Monday, April 26, 2010

Theories of Everything-The Bayesian Brain

The Director of the Future of Life Research Centre in Australia- David Hunter Tow, proposes that the latest Theory of the Brain based on Bayesian statistical methods, has connections to a wider Theory of Information that underpins the deep nature of the evolutionary process itself.

Theories of Mind provide a framework for investigating the capacity of humans to attribute thoughts, desires, and intentions to others; to explain and predict their actions and infer their intentions. The current theories of the mind and brain, developed over the last few decades, primarily focus on defining the mental behavior of others through mirror neurons. These are a set of specialized brain cells that fire when an animal observes an action performed by another. Therefore, the neurons ‘mirror’ or reflect the behavior of the other, as though the observer was itself acting. Such neurons have been directly observed in primates and now possibly humans and are believed to occur in other species including birds.

However despite an increasing understanding of the role of such mechanisms in shaping the evolution of the brain, previous theories have failed to provide an overarching or unified framework, linking all mental and physical aspects- until recently.
In a breakthrough by a group of researchers from University College London headed by neuroscientist Karl Friston, a mathematical law that may provide the basis for such a holistic theory has been derived.

This is based on Bayesian probability theory, which allows predictions to be made about the validity of a proposition or phenomenon based on the evidence available.
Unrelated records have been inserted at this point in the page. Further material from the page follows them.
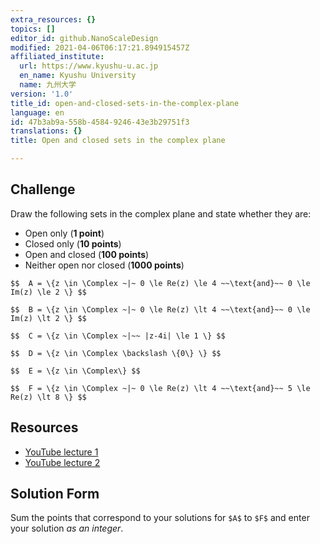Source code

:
 ```yaml
---
extra_resources: {}
topics: []
editor_id: github.NanoScaleDesign
modified: 2021-04-06T06:17:21.894915457Z
affiliated_institute:
  url: https://www.kyushu-u.ac.jp
  en_name: Kyushu University
  name: 九州大学
version: '1.0'
title_id: open-and-closed-sets-in-the-complex-plane
language: en
id: 47b3ab9a-558b-4584-9246-43e3b29751f3
translations: {}
title: Open and closed sets in the complex plane

---
```


## Challenge
Draw the following sets in the complex plane and state whether they are:

* Open only (**1 point**)
* Closed only (**10 points**)
* Open and closed (**100 points**)
* Neither open nor closed (**1000 points**)

`$$ 
A = \{z \in \Complex ~|~ 0 \le Re(z) \le 4 ~~\text{and}~~ 0 \le Im(z) \le 2 \}
$$`

`$$ 
B = \{z \in \Complex ~|~ 0 \le Re(z) \lt 4 ~~\text{and}~~ 0 \le Im(z) \lt 2 \}
$$`

`$$ 
C = \{z \in \Complex ~|~~ |z-4i| \le 1 \}
$$`

`$$ 
D = \{z \in \Complex \backslash \{0\} \}
$$`

`$$ 
E = \{z \in \Complex\}
$$`

`$$ 
F = \{z \in \Complex ~|~ 0 \le Re(z) \lt 4 ~~\text{and}~~ 5 \le Re(z) \lt 8 \}
$$`

## Resources
- [YouTube lecture 1](https://www.youtube.com/watch?v=lSN-8_8sNa4&list=PLi7yHjesblV0sSfZzWdSUXGO683n_nJdQ&index=5)
- [YouTube lecture 2](https://www.youtube.com/watch?v=hXkJwYVSXLY)


## Solution Form
Sum the points that correspond to your solutions for `$A$` to `$F$` and enter your solution *as an integer*.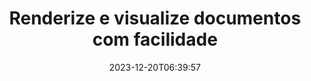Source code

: ---
############################# Static ############################
layout: "family"
date: 2023-12-20T06:39:57
draft: false

product: "Viewer"
product_tag: "viewer"

############################# Head ############################
head_title: "API de renderização e visualização de documentos | API local e serviço online"
head_description: "Renderize e visualize arquivos Word, PDF, Excel, Powerpoint ou imagem de forma fácil e gratuita"

############################# Header ############################
title: "Renderize e visualize documentos com facilidade"
description: |
  API de visualizador poderosa para renderizar diferentes arquivos em PDF, HTML e imagem.

  Carregue documentos de diversas fontes, incluindo arquivos, streams, URLs, servidores FTP, Amazon S3, Azure Blob Storage e muito mais.

  Gere páginas HTML responsivas, proteja os arquivos PDF de saída e reordene suas páginas, gire páginas, renderize notas e comentários, se necessário.
  

############################# Platforms ############################
supported_platforms:
  enable: true  
  head_title: "Escolha sua plataforma"
  title: "Plataformas suportadas"
  description: "A biblioteca GroupDocs.Viewer suporta os seguintes sistemas operacionais e estruturas"
  details_link_title: "Saber mais"
  items:
    # supported_platforms loop
    - title: ".NET"
      description: "GroupDocs.Viewer for .NET"
      color: "blue"
      tag: "net"
      link: "/viewer/net/"
      features_link: "https://docs.groupdocs.com/viewer/net/system-requirements/"
      features:
        # features loop
        - content: ".NET Framework 4.6.2+  <br>  .NET Core 3.1  <br>  .NET 6+"
          rows: "3"
        # features loop
        - content: "Windows, Linux"
          rows: "1"
        # features loop
        - content: "180+ file formats"
          rows: "1"
        # features loop
        - content: "UI package for ASP.NET Core"
          rows: "1"
        # features loop
        - content: "ASP.NET WebForms Demo  <br>  ASP.NET MVC Demo  <br>  ASP.NET Core Demo"
          rows: "3"
    
    # supported_platforms loop
    - title: "Java"
      description: "GroupDocs.Viewer for Java"
      color: "red"
      tag: "java"
      link: "/viewer/java/"
      features_link: "https://docs.groupdocs.com/viewer/java/system-requirements/"
      features:
        # features loop
        - content: "J2SE 8.0 (1.8)+"
          rows: "3"
        # features loop
        - content:  "Windows, Linux, macOS"
          rows: "1"       
        # features loop
        - content:  "180+ file formats"
          rows: "1"
        # features loop
        - content:  "UI package for Spring and Dropwizard"
          rows: "1"
        # features loop
        - content:  "Spring Demo  <br>  Dropwizard demo"
          rows: "3"

    # supported_platforms loop
    - title: "Node.js"
      description: "GroupDocs.Viewer for Node.js"
      color: "green"
      tag: "nodejs-java"
      link: "/viewer/nodejs-java/"
      features_link: "https://docs.groupdocs.com/viewer/nodejs-java/system-requirements/"
      features:
        # features loop
        - content: "Node.js 16+  <br>  and J2SE 8.0 (1.8)+"
          rows: "3"
        # features loop
        - content:  "Windows, Linux, macOS"
          rows: "1"
        # features loop
        - content:  "180+ file formats"
          rows: "1"
        # features loop
        - content:  "UI package - coming soon "
          rows: "1" 
        # features loop
        - content:  "Demo - coming soon "
          rows: "3" 



############################# Features ############################

features:
  enable: true
  title: "Conjunto de recursos do GroupDocs.Viewer"
  description: "API para renderizar arquivos de diferentes tipos como HTML, PDF, PNG e JPEG em aplicativos para visualizá-los sem software de terceiros."

  items:
    # feature loop
    - icon: "view"
      title: "Ver documentos e imagens"
      content: "Visualize documentos renderizando-os como arquivos HTML, PDF, PNG e JPEG."
    # feature loop
    - icon: "password"
      title: "Abra documentos protegidos"
      content: "Especifique uma senha para abrir documentos criptografados."

    # feature loop
    - icon: "load"
      title: "Carregue arquivos de qualquer lugar"
      content: "Carregue documentos de vários arquivos, URLs, servidores FTP, Amazon S3 e muito mais."
    
    # feature loop
    - icon: "pages"
      title: "Renderizar todas ou páginas específicas"
      content: "Especifique um intervalo de números de páginas a serem renderizados."


############################# Code samples ############################
code_samples:
  enable: true
  title: "Amostras de código GroupDocs.Viewer"
  description: "Alguns casos de uso de operações típicas do GroupDocs.Viewer em C#, Java, TypeScript"
  items:
    # code sample loop
    - title: "Como renderizar arquivos DOCX em PDF"
      content: |
        Renderize documentos DOCX em PDF sem o Microsoft Word ou outro software instalado. Carregue e visualize facilmente arquivos DOCX em seu aplicativo .NET, seja ele um aplicativo da web ou de desktop. Aqui está um exemplo de como renderizar um arquivo DOCX em PDF: 
      samples:
        - language: "C#"
          color: "blue"
          content: |
            ```csharp {style=abap}   
            // Carregar arquivo DOCX para renderizar
            using (Viewer viewer = new Viewer("sample.docx"))
            {
              // Renderizar DOCX em um arquivo PDF
              PdfViewOptions viewOptions = new PdfViewOptions();
              viewer.View(viewOptions);
            }
            ```
        - language: "Java"
          color: "red"
          content: |
            ```java {style=abap}   
            import com.groupdocs.viewer.Viewer;
            import com.groupdocs.viewer.options.PdfViewOptions;
            // ...
            // Carregar arquivo DOCX para renderizar
            try (Viewer viewer = new Viewer("sample.docx")) {
                // Renderizar DOCX em um arquivo PDF
                PdfViewOptions viewOptions = new PdfViewOptions();
                viewer.view(viewOptions);
            }
            ```
        - language: "TypeScript"
          color: "green"
          content: |
            ```javascript {style=abap}  
            // Carregar arquivo DOCX para renderizar
            const viewer = new groupdocs.viewer.Viewer("sample.docx")
            
            // Renderizar DOCX em um arquivo PDF
            const viewOptions = groupdocs.viewer.PdfViewOptions(output.pdf)
            viewer.view(viewOptions)
            ```


############################# Formats ############################
formats:
  enable: true
  title:  "Mais de 180 formatos de arquivo suportados"
  description: "GroupDocs.Viewer suporta operações com os [formatos de arquivo](https://docs.groupdocs.com/viewer/net/supported-document-formats/) mais populares" 



############################# Metrics ############################

metrics:
  enable: true
  title: "Métricas detalhadas e insights estatísticos"
  description: "Mergulhe em uma análise detalhada de nossos principais números, fornecendo métricas abrangentes e insights estatísticos sobre nossas conquistas, impacto e crescimento."

  items:
    # metrics loop
    - number: "180+"
      title: "Formatos suportados"
      content: "Visualize facilmente mais de 180 formatos de arquivo, incluindo documentos, imagens e desenhos CAD, sem complicações. Quebre barreiras de compatibilidade e acesse diversos arquivos sem esforço com nossa solução de visualização abrangente."

    # metrics loop
    - number: "1.0M"
      title: "Downloads do NuGet"
      content: "Nossa solução de pacote NuGet se tornou um recurso confiável e amplamente adotado na comunidade de desenvolvedores, fornecendo integração perfeita e funcionalidades valiosas para inúmeros projetos."

    # metrics loop
    - number: "10+"
      title: "Bibliotecas"
      content: "Nosso produto inclui mais de 10 bibliotecas, oferecendo recursos avançados para otimizar o desempenho. Essas bibliotecas são projetadas para atender a diferentes necessidades de desenvolvimento com recursos incomparáveis."
    
    # metrics loop
    - number: "100+"
      title: "Clientes satisfeitos"
      content: "Servindo as marcas mais icônicas do mundo. Descubra por que centenas de pessoas adoram o GroupDocs.Viewer! Explore navegação perfeita, colaboração conveniente e facilidade de uso incomparável. Entrar!"



############################# Customers ############################
# logo size X1 => 170:70  X2 => 340 : 140

customers:
  enable: true
  title: "Nossos clientes satisfeitos"
  description: "As bibliotecas GroupDocs são empregadas por marcas renomadas e distintas em todo o mundo."

  items:
    # customers loop
    - title: "BenQ Corporation"
      logo: "benq"
    # customers loop
    - title: "Nasdaq Stock Market"
      logo: "nasdaq"
    # customers loop
    - title: "AT&T Inc."
      logo: "att"
    # customers loop
    - title: "AstraZeneca"
      logo: "astrazeneca"
    # customers loop
    - title: "Central Bank of Argentina"
      logo: "argentinacentralbank"
    # customers loop
    - title: "Roche Holding AG"
      logo: "roche"
    # customers loop
    - title: "Capita"
      logo: "capita"
    # customers loop
    - title: "Axa S.A."
      logo: "axa"
    # customers loop
    - title: "Instructure Inc."
      logo: "instructure"
     # customers loop
    - title: "Wipro"
      logo: "wipro"



############################# Actions ############################

actions:
  enable: true
  title: "Pronto para começar?"
  description: "Experimente os recursos do GroupDocs.Viewer gratuitamente ou solicite uma licença"
  items:
    #  loop
    - title: ".NET"
      link: "/viewer/net/"
      color: "blue"
        #  loop
    - title: "Java"
      link: "/viewer/java/"
      color: "red"
        #  loop
    - title: "Node.js"
      link: "/viewer/nodejs-java/"
      color: "green"


############################# Faq ############################

faq:
  enable: true
  title:  "Perguntas e preocupações comuns"
  description:  "Encontre respostas para perguntas comuns em nossa seção de perguntas frequentes para responder rapidamente às suas dúvidas e preocupações."
  items:
    #  loop
    - question: "Posso avaliar os produtos GroupDocs antes de comprá-los?"
      answer: |
        Sim! Todos os produtos GroupDocs têm uma versão de avaliação livre de riscos disponível. Recomendamos fortemente que os desenvolvedores baixem e experimentem nossas APIs antes de comprar para garantir que elas atenderão 100% às suas necessidades.
    #  loop
    - question: "O GroupDocs faz demonstrações de produtos?"
      answer: |
        Não, nosso foco está em nossas APIs e em tornar os produtos mais funcionais e estáveis ​​possíveis. Oferecemos testes totalmente funcionais e gratuitos na forma de uma [licença temporária](https://purchase.groupdocs.com/temporary-license/) para que você possa testar o produto por si mesmo.    
    #  loop
    - question: "Onde posso baixar o produto?"
      answer: |
        Todos os produtos estão disponíveis para download no [site](https://releases.groupdocs.com). Não enviamos cópias físicas do nosso software por correio.
    #  loop
    - question: "As licenças de desenvolvedor do GroupDocs são por usuário ou por usuário nomeado?"
      answer: |
        As licenças do GroupDocs Developer são por usuário, não por usuário nomeado. Entendemos que os membros de uma equipe de codificação podem mudar com o tempo e que não é prático ter que atualizar o licenciamento sempre que isso ocorre.
    #  loop
    - question: "Precisamos de licenciamento apenas para desenvolvedores ativos? Por exemplo, temos uma equipe de dois desenvolvedores trabalhando no turno A e uma segunda equipe de dois desenvolvedores trabalhando no turno B… nesta situação, precisamos de duas ou quatro licenças?"
      answer: |
        Todos os desenvolvedores que estão trabalhando no projeto precisam ser licenciados. Nessa situação, o GroupDocs vê sua equipe como tendo quatro membros (mesmo que trabalhem em horários diferentes). 


############################# Cloud ############################

cloud_links:
  enable: true
  title: "APIs de baixo código GroupDocs.Viewer"
  description: "Acelere a visualização de documentos ou imagens em qualquer tipo de aplicativo com nossa API REST baseada em nuvem"

  items:
    #  loop
    - icon: "groupdocs_viewer-for-curl"
      title: "GroupDocs.Viewer Cloud for cURL"
      link: "https://products.groupdocs.cloud/viewer/curl"
      content: "Use a API do visualizador de documentos RESTful cURL para renderizar e exibir com eficiência o Microsoft Office, PDF e vários outros formatos de arquivo padrão em seus aplicativos."

    #  loop
    - icon: "groupdocs_viewer-for-net"
      title: "GroupDocs.Viewer Cloud for .NET"
      link: "https://products.groupdocs.cloud/viewer/net"
      content: "Aprimore os recursos de visualização de documentos em aplicativos .NET com o Cloud SDK for .NET. Visualize documentos perfeitamente em formatos HTML, PDF ou de imagem."

    #  loop
    - icon: "groupdocs_viewer-for-java"
      title: "GroupDocs.Viewer Cloud for Java"
      link: "https://products.groupdocs.cloud/viewer/java"
      content: "Integre recursos avançados de renderização de documentos em seus aplicativos Java usando um SDK do Document Viewer para Java desenvolvido especificamente."
    

############################# Apps ############################

app_links:
  enable: true
  title: "Aplicativos GroupDocs.Viewer NoCode"
  description: "Aplicativo on-line que permite visualizar mais de 180 formatos de arquivo populares no navegador"

  items:
    #  loop
    - icon: "groupdocs_viewer-app"
      title: "GroupDocs.Viewer Total"
      link: "https://products.groupdocs.app/viewer/total"
      content: "Explore um aplicativo on-line gratuito para visualizar mais de 180 formatos de arquivo diretamente do seu navegador preferido."

    #  loop
    - icon: "groupdocs_words-app"
      title:  "GroupDocs.Viewer DOCX"
      link: "https://products.groupdocs.app/viewer/docx"
      content: "Ferramenta baseada na Web para visualizar arquivos do Microsoft Word sem esforço em vários dispositivos."

    #  loop
    - icon: "groupdocs_pdf-app"
      title:  "GroupDocs.Viewer PDF"
      link: "https://products.groupdocs.app/viewer/pdf"
      content: "Abra e visualize arquivos PDF online com o visualizador de PDF gratuito."
    



---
Friston’s hypothesis builds on an existing theory known as the “Bayesian Brain”, which postulates the brain is a probability machine that constantly updates its predictions about the world based on its sensory perception and memory.
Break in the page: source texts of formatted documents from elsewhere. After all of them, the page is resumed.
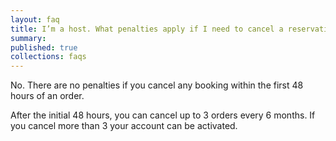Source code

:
 ```yaml
---
layout: faq
title: I’m a host. What penalties apply if I need to cancel a reservation?
summary:
published: true
collections: faqs
---
```


No. There are no penalties if you cancel any booking within the first
48 hours of an order.

After the initial 48 hours, you can cancel up to 3 orders every 6 months.
If you cancel more than 3 your account can be activated.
The crucial element is that these encoded probabilities are based on cumulative experience, which is updated whenever additional relevant data becomes available; such as visual information about an object’s location. Friston’s theory is therefore based on the brain as an inferential agent, continuously refining and optimising its model of the past, present and future. This can be seen as a generic process applied throughout the brain, continually adapting the internal state of its neural connections, as it learns from its experience. In the process it attempts to minimise the gap between its predictions and the actual state of the external world.

This gap or prediction error, can be defined mathematically in terms of the concept of ‘free energy’ used in thermodynamics and statistical mechanics. This is defined as the amount of useful work that can be extracted from a system such as an engine and is roughly equivalent to the difference between the total energy provided by the system and its waste energy or entropy. In this case the prediction error is equated to the free energy of the system, which must be minimised as far as practical. All functions of the brain has therefore evolved to reduce the usage of free energy in relation to prediction errors.
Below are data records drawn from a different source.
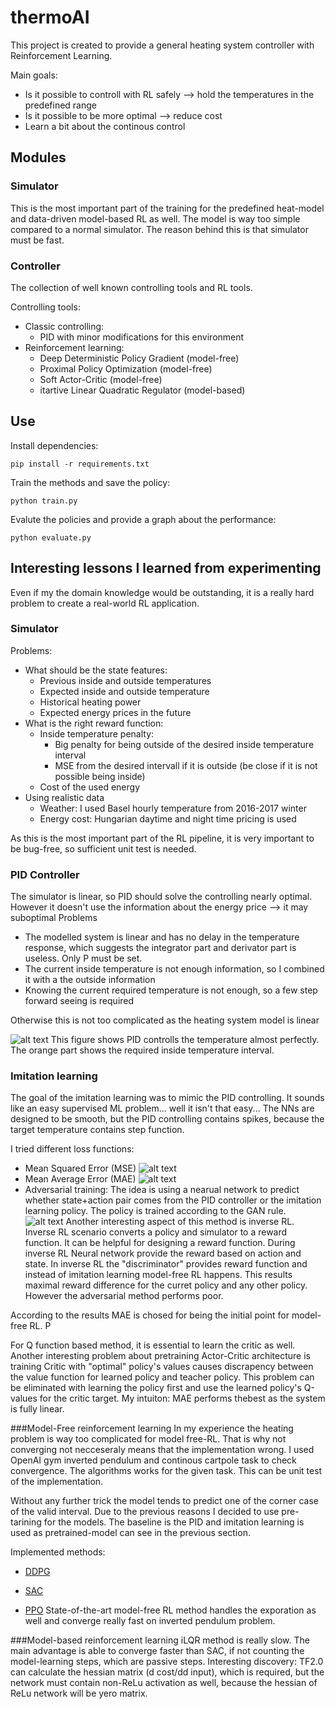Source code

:# thermoAI

This project is created to provide a general heating system controller with Reinforcement Learning. 

Main goals:
* Is it possible to controll with RL safely --> hold the temperatures in the predefined range
* Is it possible to be more optimal --> reduce cost
* Learn a bit about the continous control

## Modules
### Simulator
This is the most important part of the training for the predefined heat-model and data-driven model-based RL as well. The model is way too simple compared to a normal simulator. The reason behind this is that simulator must be fast. 
### Controller
The collection of well known controlling tools and RL tools.

Controlling tools:
* Classic controlling: 
    * PID with minor modifications for this environment
* Reinforcement learning:
    * Deep Deterministic Policy Gradient (model-free)
    * Proximal Policy Optimization (model-free)
    * Soft Actor-Critic (model-free)
    * itartive Linear Quadratic Regulator (model-based)

## Use
Install dependencies:

```pip install -r requirements.txt```

Train the methods and save the policy:

```python train.py```

Evalute the policies and provide a graph about the performance:

```python evaluate.py```

## Interesting lessons I learned from experimenting
Even if my the domain knowledge would be outstanding, it is a really hard problem to create a real-world RL application.

### Simulator
Problems:
* What should be the state features:
    * Previous inside and outside temperatures
    * Expected inside and outside temperature
    * Historical heating power
    * Expected energy prices in the future
* What is the right reward function:
    * Inside temperature penalty:
        * Big penalty for being outside of the desired inside temperature interval
        * MSE from the desired intervall if it is outside (be close if it is not possible being inside)
    * Cost of the used energy
* Using realistic data
    * Weather: I used Basel hourly temperature from 2016-2017 winter
    * Energy cost: Hungarian daytime and night time pricing is used

As this is the most important part of the RL pipeline, it is very important to be bug-free, so sufficient unit test is needed.

### PID Controller
The simulator is linear, so PID should solve the controlling nearly optimal. However it doesn't use the information about the energy price --> it may suboptimal
Problems
* The modelled system is linear and has no delay in the temperature response, which suggests the integrator part and derivator part is useless. Only P must be set.
* The current inside temperature is not enough information, so I combined it with a the outside information
* Knowing the current required temperature is not enough, so a few step forward seeing is required

Otherwise this is not too complicated as the heating system model is linear 

![alt text](img/PID_heat.png "PID heating charasteristics")
This figure shows PID controlls the temperature almost perfectly. The orange part shows the required inside temperature interval. 

### Imitation learning

The goal of the imitation learning was to mimic the PID controlling. It sounds like an easy supervised ML problem... well it isn't that easy...
The NNs are designed to be smooth, but the PID controlling contains spikes, because the target temperature contains step function.

I tried different loss functions:
* Mean Squared Error (MSE)
![alt text](img/mse_pretrain.png "MSE graph")
* Mean Average Error (MAE)
![alt text](img/mae_pretrain.png "MSE graph")
* Adversarial training: The idea is using a nearual network to predict whether state+action pair comes from the PID controller or the imitation learning policy. The policy is trained according to the GAN rule.
![alt text](img/adversarial_pretrain.png "Adversarial graph")
Another interesting aspect of this method is inverse RL. Inverse RL scenario converts a policy and simulator to a reward function. It can be helpful for designing a reward function.
During inverse RL Neural network provide the reward based on action and state. In inverse RL the "discriminator" provides reward function and instead of imitation learning model-free RL happens. This results maximal reward difference for the curret policy and any other policy. 
However the adversarial method performs poor.

According to the results MAE is chosed for being the initial point for model-free RL. P

For Q function based method, it is essential to learn the critic as well.
Another interesting problem about pretraining Actor-Critic architecture is training Critic with "optimal" policy's values causes discrapency between the value function for learned policy and teacher policy.
This problem can be eliminated with learning the policy first and use the learned policy's Q-values for the critic target.
My intuiton: MAE performs thebest as the system is fully linear. 

###Model-Free reinforcement learning
In my experience the heating problem is way too complicated for model free-RL. That is why not converging not necceseraly means that the implementation wrong.
I used OpenAI gym inverted pendulum and continous cartpole task to check convergence. The algorithms works for the given task. This can be unit test of the  implementation.

Without any further trick the model tends to predict one of the corner case of the valid interval.
Due to the previous reasons I decided to use pre-tarining for the models. The baseline is the PID and imitation learning is used as pretrained-model can see in the previous section.

Implemented methods:
* [DDPG](https://arxiv.org/pdf/1509.02971.pdf) 
* [SAC](https://arxiv.org/pdf/1801.01290.pdf)

* [PPO](https://arxiv.org/pdf/1707.06347.pdf) State-of-the-art model-free RL method handles the exporation as well and converge really fast on inverted pendulum problem.

###Model-based reinforcement learning
iLQR method is really slow. The main advantage is able to converge faster than SAC, if not counting the model-learning steps, which are passive steps.
Interesting discovery: TF2.0 can calculate the hessian matrix (d cost/dd input), which is required, but the network must contain non-ReLu activation as well, because the hessian of ReLu network will be yero matrix.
As proof of concept, Friston created a computer simulation of the brain’s cortex or primary cognitive area, with layers of neurons passing signals back and forth. Signals going from higher to lower levels represented the brain’s internal predictions, while signals going the other way represented sensory input. As new information arrived, the higher neurons adjusted their predictions according to Bayesian theory.
When the predictions are right, the brain is rewarded by being able to respond more efficiently. If it is wrong, additional energy is required to find out why it is incorrect and come up with better predictions.

The principle guiding this Bayesian model can be extrapolated to better understand the evolutionary process itself. As further developed in the author's forthcoming book- The Future of Life: A Unified Theory of Evolution, the process of minimizing prediction errors or in this case- useable energy, bears a striking similarity to the process of minimizing the information gap between a system’s environment and own internal state.

The system’s ability to minimize this gap determines its capacity to survive in accordance with an Information Law, first defined in the nineties by physicist Roy Frieden. This is based on Fisher Information, which provides a measure of a system’s accessible information, for deriving the dynamical equations of any process, including the physics of Quantum Mechanics and Relativity.

According to the author, it can also be applied to derive the dynamical equations of Evolution.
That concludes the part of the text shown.